Mets pitcher Edwin Diaz during a spring training workout, Friday...

Mets pitcher Edwin Diaz during a spring training workout, Friday Feb. 23, 2024 in Port St. Lucie, Fla. Credit: Newsday/Alejandra Villa Loarca

PORT ST. LUCIE, Fla. — What Adam Ottavino missed most about Edwin Diaz during the latter’s year on the sidelines was the walks to the bullpen together.

Their status as veteran late-game relievers affords them a certain privilege: They don’t need to spend all night out there. Instead, they meander down after the early innings, a slow stroll during a break in the action, a signal that the game is closer to getting real.

Without Diaz, forced to the sidelines by a torn patellar tendon in his right knee, Ottavino had David Robertson as a companion for a while last season. But by midsummer, Robertson was gone, too.

Now, Diaz is back — as a pitcher and as a presence, to the delight of his fellow Mets' relievers. He will make his Grapefruit League debut on Monday night against the Marlins, his return to a major-league mound coming four days before the first anniversary of his injury.

“It was a bummer not having him last year,” Ottavino said. “For the people who are delayed-walk-down-to-the-bullpen guys, it’s nice to walk out with Edwin.
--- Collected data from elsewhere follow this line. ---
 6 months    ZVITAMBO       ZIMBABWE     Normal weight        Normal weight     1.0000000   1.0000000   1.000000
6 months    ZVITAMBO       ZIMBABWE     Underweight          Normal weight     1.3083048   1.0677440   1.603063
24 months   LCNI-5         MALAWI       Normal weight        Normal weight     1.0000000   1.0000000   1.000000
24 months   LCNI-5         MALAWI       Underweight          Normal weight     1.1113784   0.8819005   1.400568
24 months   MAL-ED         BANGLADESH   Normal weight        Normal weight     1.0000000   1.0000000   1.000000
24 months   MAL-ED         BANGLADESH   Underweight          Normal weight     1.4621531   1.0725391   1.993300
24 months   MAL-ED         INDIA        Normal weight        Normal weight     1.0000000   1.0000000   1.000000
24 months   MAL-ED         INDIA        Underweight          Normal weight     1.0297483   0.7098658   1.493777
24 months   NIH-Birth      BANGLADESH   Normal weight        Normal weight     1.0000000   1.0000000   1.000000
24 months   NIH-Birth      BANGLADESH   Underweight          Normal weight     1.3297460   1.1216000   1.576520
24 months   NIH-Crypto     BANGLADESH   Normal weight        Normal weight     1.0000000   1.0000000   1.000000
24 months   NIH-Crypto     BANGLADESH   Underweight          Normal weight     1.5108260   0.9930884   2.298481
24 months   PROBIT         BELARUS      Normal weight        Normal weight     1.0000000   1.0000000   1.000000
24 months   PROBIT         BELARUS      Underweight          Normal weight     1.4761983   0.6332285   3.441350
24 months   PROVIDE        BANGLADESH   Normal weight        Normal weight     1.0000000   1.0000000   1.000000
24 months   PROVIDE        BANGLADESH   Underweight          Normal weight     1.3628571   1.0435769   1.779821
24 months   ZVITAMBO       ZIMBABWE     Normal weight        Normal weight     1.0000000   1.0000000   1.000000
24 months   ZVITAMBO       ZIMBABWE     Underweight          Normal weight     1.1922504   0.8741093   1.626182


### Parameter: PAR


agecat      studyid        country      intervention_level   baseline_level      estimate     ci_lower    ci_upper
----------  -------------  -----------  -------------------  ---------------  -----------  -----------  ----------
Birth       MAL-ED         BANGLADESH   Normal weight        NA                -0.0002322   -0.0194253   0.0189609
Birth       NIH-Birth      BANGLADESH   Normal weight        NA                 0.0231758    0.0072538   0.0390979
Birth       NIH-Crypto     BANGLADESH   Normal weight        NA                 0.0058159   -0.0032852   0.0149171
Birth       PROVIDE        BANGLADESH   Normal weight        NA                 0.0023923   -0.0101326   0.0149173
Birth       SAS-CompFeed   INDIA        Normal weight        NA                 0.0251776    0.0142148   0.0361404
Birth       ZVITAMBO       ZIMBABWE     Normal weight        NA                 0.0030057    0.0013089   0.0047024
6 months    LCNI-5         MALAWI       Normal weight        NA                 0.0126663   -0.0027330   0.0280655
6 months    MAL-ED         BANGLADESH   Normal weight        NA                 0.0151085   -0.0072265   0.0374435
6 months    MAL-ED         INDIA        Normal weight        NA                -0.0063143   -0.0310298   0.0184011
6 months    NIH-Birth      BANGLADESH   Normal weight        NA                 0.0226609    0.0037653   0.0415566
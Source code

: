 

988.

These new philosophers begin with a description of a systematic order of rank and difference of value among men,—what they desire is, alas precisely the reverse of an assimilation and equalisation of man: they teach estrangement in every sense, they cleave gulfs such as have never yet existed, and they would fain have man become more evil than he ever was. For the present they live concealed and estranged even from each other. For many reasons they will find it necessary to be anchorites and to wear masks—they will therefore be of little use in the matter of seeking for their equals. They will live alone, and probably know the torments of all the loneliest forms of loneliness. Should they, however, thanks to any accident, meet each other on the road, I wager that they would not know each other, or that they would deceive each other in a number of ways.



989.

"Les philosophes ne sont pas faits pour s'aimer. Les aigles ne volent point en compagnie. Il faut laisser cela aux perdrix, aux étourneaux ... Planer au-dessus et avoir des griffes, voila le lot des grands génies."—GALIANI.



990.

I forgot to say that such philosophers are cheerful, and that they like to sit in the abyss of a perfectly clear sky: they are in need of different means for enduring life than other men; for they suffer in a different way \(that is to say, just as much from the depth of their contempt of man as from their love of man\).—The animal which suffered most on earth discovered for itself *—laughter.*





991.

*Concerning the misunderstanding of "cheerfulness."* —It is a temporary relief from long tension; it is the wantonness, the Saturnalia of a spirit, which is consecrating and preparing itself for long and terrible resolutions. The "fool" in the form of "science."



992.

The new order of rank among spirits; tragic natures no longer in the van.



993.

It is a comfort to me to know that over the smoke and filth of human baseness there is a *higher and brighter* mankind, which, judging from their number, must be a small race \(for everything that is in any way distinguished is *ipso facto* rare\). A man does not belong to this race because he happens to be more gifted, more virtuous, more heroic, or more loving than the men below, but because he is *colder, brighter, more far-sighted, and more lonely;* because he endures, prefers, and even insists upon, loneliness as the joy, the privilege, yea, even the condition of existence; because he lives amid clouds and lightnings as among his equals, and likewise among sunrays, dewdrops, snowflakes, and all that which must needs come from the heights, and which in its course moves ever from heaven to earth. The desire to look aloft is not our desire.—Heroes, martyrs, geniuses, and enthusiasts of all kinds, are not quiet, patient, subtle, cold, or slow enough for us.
I feel like I can stay under the radar because he’s so popular. People want to yell for him and stuff like that. I like walking out with him. It feels good. Like, yeah, we’re both walking out here.

“It’s like if you’re walking next to Mike Tyson. You feel like you have a dangerous [person] with you. Nobody is going to mess with you.”

Those vibes very much carry over to the ninth inning, when the baddest closer on the planet does his real work — when he delivers the knockout punch, if you will.


The last time the Mets saw him in game action, Diaz had an elite 2022: 1.31 ERA, 0.84 WHIP, nearly an average of two strikeouts per inning and zero blown saves after May 24.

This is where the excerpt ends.